:: DATASET EXCERPTS

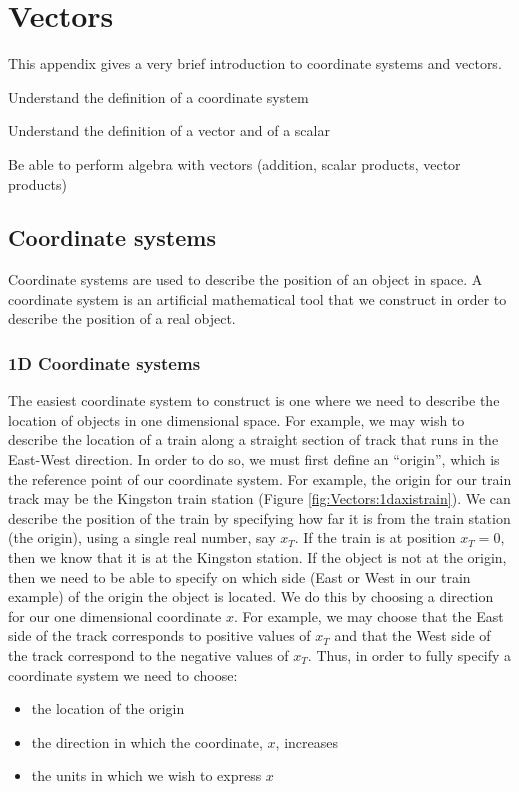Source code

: \chapter{Vectors}
\label{app:vectors}
This appendix gives a very brief introduction to coordinate systems and vectors.
 \vspace{1cm}
\begin{learningObjectives}{
\item Understand the definition of a coordinate system
\item Understand the definition of a vector and of a scalar
\item Be able to perform algebra with vectors (addition, scalar products, vector products)}
\end{learningObjectives}

\section{Coordinate systems}
Coordinate systems are used to describe the position of an object in space. A coordinate system is an artificial mathematical tool that we construct in order to describe the position of a real object. 

\subsection{1D Coordinate systems} 
The easiest coordinate system to construct is one where we need to describe the location of objects in one dimensional space. For example, we may wish to describe the location of a train along a straight section of track that runs in the East-West direction. In order to do so, we must first define an ``origin'', which is the reference point of our coordinate system. For example, the origin for our train track may be the Kingston train station (Figure \ref{fig:Vectors:1daxistrain}). We can describe the position of the train by specifying how far it is from the train station (the origin), using a single real number, say $x_T$. If the train is at position $x_T=0$, then we know that it is at the Kingston station. If the object is not at the origin, then we need to be able to specify on which side (East or West in our train example) of the origin the object is located. We do this by choosing a direction for our one dimensional coordinate $x$. For example, we may choose that the East side of the track corresponds to positive values of $x_T$ and that the West side of the track correspond to the negative values of $x_T$. Thus, in order to fully specify a coordinate system we need to choose:
\begin{itemize}
\item the location of the origin
\item the direction in which the coordinate, $x$, increases
\item the units in which we wish to express $x$
\end{itemize} 

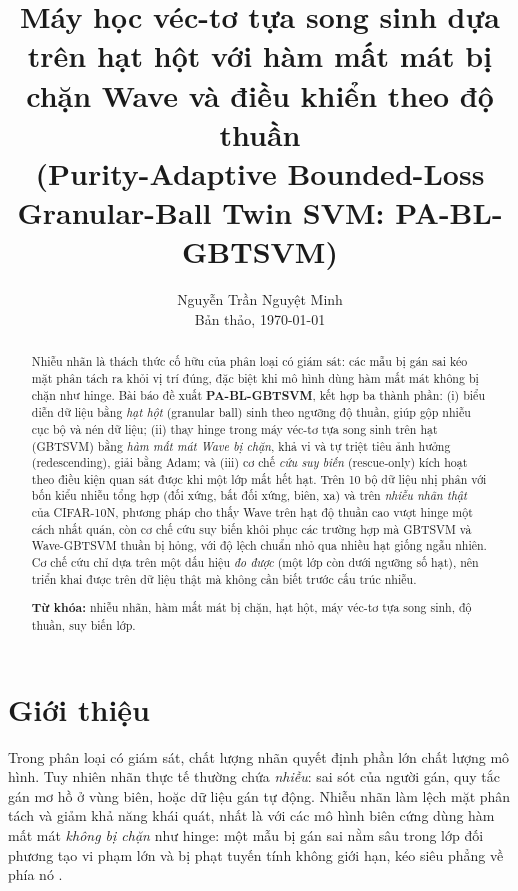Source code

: \documentclass[11pt,a4paper]{article}
\title{\textbf{Máy học véc-tơ tựa song sinh dựa trên hạt hột với hàm mất mát bị chặn Wave và điều khiển theo độ thuần\\ \large (Purity-Adaptive Bounded-Loss Granular-Ball Twin SVM: PA-BL-GBTSVM)}}
\author{Nguyễn Trần Nguyệt Minh\\ \small Bản thảo, \today}
\date{}
\begin{document}
\maketitle

\begin{abstract}
\noindent
Nhiễu nhãn là thách thức cố hữu của phân loại có giám sát: các mẫu bị gán sai kéo mặt phân tách ra khỏi vị trí đúng, đặc biệt khi mô hình dùng hàm mất mát không bị chặn như hinge. Bài báo đề xuất \textbf{PA-BL-GBTSVM}, kết hợp ba thành phần: (i) biểu diễn dữ liệu bằng \emph{hạt hột} (granular ball) sinh theo ngưỡng độ thuần, giúp gộp nhiễu cục bộ và nén dữ liệu; (ii) thay hinge trong máy véc-tơ tựa song sinh trên hạt (GBTSVM) bằng \emph{hàm mất mát Wave bị chặn}, khả vi và tự triệt tiêu ảnh hưởng (redescending), giải bằng Adam; và (iii) cơ chế \emph{cứu suy biến} (rescue-only) kích hoạt theo điều kiện quan sát được khi một lớp mất hết hạt. Trên 10 bộ dữ liệu nhị phân với bốn kiểu nhiễu tổng hợp (đối xứng, bất đối xứng, biên, xa) và trên \emph{nhiễu nhãn thật} của CIFAR-10N, phương pháp cho thấy Wave trên hạt độ thuần cao vượt hinge một cách nhất quán, còn cơ chế cứu suy biến khôi phục các trường hợp mà GBTSVM và Wave-GBTSVM thuần bị hỏng, với độ lệch chuẩn nhỏ qua nhiều hạt giống ngẫu nhiên. Cơ chế cứu chỉ dựa trên một dấu hiệu \emph{đo được} (một lớp còn dưới ngưỡng số hạt), nên triển khai được trên dữ liệu thật mà không cần biết trước cấu trúc nhiễu.

\medskip
\noindent\textbf{Từ khóa:} nhiễu nhãn, hàm mất mát bị chặn, hạt hột, máy véc-tơ tựa song sinh, độ thuần, suy biến lớp.
\end{abstract}

\section{Giới thiệu}
\label{sec:intro}

Trong phân loại có giám sát, chất lượng nhãn quyết định phần lớn chất lượng mô hình. Tuy nhiên nhãn thực tế thường chứa \emph{nhiễu}: sai sót của người gán, quy tắc gán mơ hồ ở vùng biên, hoặc dữ liệu gán tự động. Nhiễu nhãn làm lệch mặt phân tách và giảm khả năng khái quát, nhất là với các mô hình biên cứng dùng hàm mất mát \emph{không bị chặn} như hinge: một mẫu bị gán sai nằm sâu trong lớp đối phương tạo vi phạm lớn và bị phạt tuyến tính không giới hạn, kéo siêu phẳng về phía nó \cite{frenay2014}.
\end{document}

::::

● WHAT YOU ARE ASKED TO DO:
Above are the records; return them exactly, minus the pictures.

● TASK RESPONSE:
Source code

: \chapter{Vectors}
\label{app:vectors}
This appendix gives a very brief introduction to coordinate systems and vectors.
 \vspace{1cm}
\begin{learningObjectives}{
\item Understand the definition of a coordinate system
\item Understand the definition of a vector and of a scalar
\item Be able to perform algebra with vectors (addition, scalar products, vector products)}
\end{learningObjectives}

\section{Coordinate systems}
Coordinate systems are used to describe the position of an object in space. A coordinate system is an artificial mathematical tool that we construct in order to describe the position of a real object. 

\subsection{1D Coordinate systems} 
The easiest coordinate system to construct is one where we need to describe the location of objects in one dimensional space. For example, we may wish to describe the location of a train along a straight section of track that runs in the East-West direction. In order to do so, we must first define an ``origin'', which is the reference point of our coordinate system. For example, the origin for our train track may be the Kingston train station (Figure \ref{fig:Vectors:1daxistrain}). We can describe the position of the train by specifying how far it is from the train station (the origin), using a single real number, say $x_T$. If the train is at position $x_T=0$, then we know that it is at the Kingston station. If the object is not at the origin, then we need to be able to specify on which side (East or West in our train example) of the origin the object is located. We do this by choosing a direction for our one dimensional coordinate $x$. For example, we may choose that the East side of the track corresponds to positive values of $x_T$ and that the West side of the track correspond to the negative values of $x_T$. Thus, in order to fully specify a coordinate system we need to choose:
\begin{itemize}
\item the location of the origin
\item the direction in which the coordinate, $x$, increases
\item the units in which we wish to express $x$
\end{itemize} 

Source code

: \documentclass[11pt,a4paper]{article}
\title{\textbf{Máy học véc-tơ tựa song sinh dựa trên hạt hột với hàm mất mát bị chặn Wave và điều khiển theo độ thuần\\ \large (Purity-Adaptive Bounded-Loss Granular-Ball Twin SVM: PA-BL-GBTSVM)}}
\author{Nguyễn Trần Nguyệt Minh\\ \small Bản thảo, \today}
\date{}
\begin{document}
\maketitle

\begin{abstract}
\noindent
Nhiễu nhãn là thách thức cố hữu của phân loại có giám sát: các mẫu bị gán sai kéo mặt phân tách ra khỏi vị trí đúng, đặc biệt khi mô hình dùng hàm mất mát không bị chặn như hinge. Bài báo đề xuất \textbf{PA-BL-GBTSVM}, kết hợp ba thành phần: (i) biểu diễn dữ liệu bằng \emph{hạt hột} (granular ball) sinh theo ngưỡng độ thuần, giúp gộp nhiễu cục bộ và nén dữ liệu; (ii) thay hinge trong máy véc-tơ tựa song sinh trên hạt (GBTSVM) bằng \emph{hàm mất mát Wave bị chặn}, khả vi và tự triệt tiêu ảnh hưởng (redescending), giải bằng Adam; và (iii) cơ chế \emph{cứu suy biến} (rescue-only) kích hoạt theo điều kiện quan sát được khi một lớp mất hết hạt. Trên 10 bộ dữ liệu nhị phân với bốn kiểu nhiễu tổng hợp (đối xứng, bất đối xứng, biên, xa) và trên \emph{nhiễu nhãn thật} của CIFAR-10N, phương pháp cho thấy Wave trên hạt độ thuần cao vượt hinge một cách nhất quán, còn cơ chế cứu suy biến khôi phục các trường hợp mà GBTSVM và Wave-GBTSVM thuần bị hỏng, với độ lệch chuẩn nhỏ qua nhiều hạt giống ngẫu nhiên. Cơ chế cứu chỉ dựa trên một dấu hiệu \emph{đo được} (một lớp còn dưới ngưỡng số hạt), nên triển khai được trên dữ liệu thật mà không cần biết trước cấu trúc nhiễu.

\medskip
\noindent\textbf{Từ khóa:} nhiễu nhãn, hàm mất mát bị chặn, hạt hột, máy véc-tơ tựa song sinh, độ thuần, suy biến lớp.
\end{abstract}

\section{Giới thiệu}
\label{sec:intro}

Trong phân loại có giám sát, chất lượng nhãn quyết định phần lớn chất lượng mô hình. Tuy nhiên nhãn thực tế thường chứa \emph{nhiễu}: sai sót của người gán, quy tắc gán mơ hồ ở vùng biên, hoặc dữ liệu gán tự động. Nhiễu nhãn làm lệch mặt phân tách và giảm khả năng khái quát, nhất là với các mô hình biên cứng dùng hàm mất mát \emph{không bị chặn} như hinge: một mẫu bị gán sai nằm sâu trong lớp đối phương tạo vi phạm lớn và bị phạt tuyến tính không giới hạn, kéo siêu phẳng về phía nó \cite{frenay2014}.
\end{document}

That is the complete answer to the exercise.